* **What needs to be done**
Among the records below, find each line that includes the string "prior" and copy it.

* **Working data**
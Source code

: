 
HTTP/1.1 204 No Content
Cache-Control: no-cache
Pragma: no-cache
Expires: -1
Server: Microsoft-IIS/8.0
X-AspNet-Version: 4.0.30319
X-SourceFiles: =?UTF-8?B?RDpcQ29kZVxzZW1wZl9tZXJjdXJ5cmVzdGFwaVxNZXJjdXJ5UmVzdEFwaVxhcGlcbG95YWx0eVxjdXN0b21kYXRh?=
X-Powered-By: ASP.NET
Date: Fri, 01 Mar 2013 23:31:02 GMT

* * *

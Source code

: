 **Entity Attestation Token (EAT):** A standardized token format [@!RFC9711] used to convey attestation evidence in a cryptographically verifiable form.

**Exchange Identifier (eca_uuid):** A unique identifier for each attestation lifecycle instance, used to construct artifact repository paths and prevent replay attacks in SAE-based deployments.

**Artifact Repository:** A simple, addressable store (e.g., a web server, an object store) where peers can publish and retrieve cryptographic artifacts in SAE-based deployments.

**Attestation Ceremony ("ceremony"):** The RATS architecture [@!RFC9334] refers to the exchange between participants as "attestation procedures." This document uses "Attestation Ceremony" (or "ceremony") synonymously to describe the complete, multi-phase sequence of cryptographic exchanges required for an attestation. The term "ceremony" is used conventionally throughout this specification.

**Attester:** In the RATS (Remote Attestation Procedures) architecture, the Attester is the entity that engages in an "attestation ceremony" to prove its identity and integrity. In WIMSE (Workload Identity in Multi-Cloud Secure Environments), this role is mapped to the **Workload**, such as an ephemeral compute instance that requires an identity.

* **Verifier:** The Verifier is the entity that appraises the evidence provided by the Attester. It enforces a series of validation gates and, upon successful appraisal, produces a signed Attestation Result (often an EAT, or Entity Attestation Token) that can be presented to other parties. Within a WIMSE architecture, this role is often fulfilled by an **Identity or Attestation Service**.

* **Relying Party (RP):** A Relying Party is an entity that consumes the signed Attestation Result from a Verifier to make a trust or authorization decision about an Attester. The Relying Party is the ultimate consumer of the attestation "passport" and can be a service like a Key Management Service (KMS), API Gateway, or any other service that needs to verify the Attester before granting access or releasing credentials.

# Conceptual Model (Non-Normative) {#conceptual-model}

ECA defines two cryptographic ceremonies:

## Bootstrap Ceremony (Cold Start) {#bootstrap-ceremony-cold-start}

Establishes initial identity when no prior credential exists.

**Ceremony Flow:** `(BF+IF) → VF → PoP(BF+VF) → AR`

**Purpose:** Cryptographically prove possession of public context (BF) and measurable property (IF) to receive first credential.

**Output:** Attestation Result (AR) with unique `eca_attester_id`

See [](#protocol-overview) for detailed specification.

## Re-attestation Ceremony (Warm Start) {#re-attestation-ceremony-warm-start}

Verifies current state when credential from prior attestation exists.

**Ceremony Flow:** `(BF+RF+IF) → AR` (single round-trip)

* **Response box**
Establishes initial identity when no prior credential exists.
Verifies current state when credential from prior attestation exists.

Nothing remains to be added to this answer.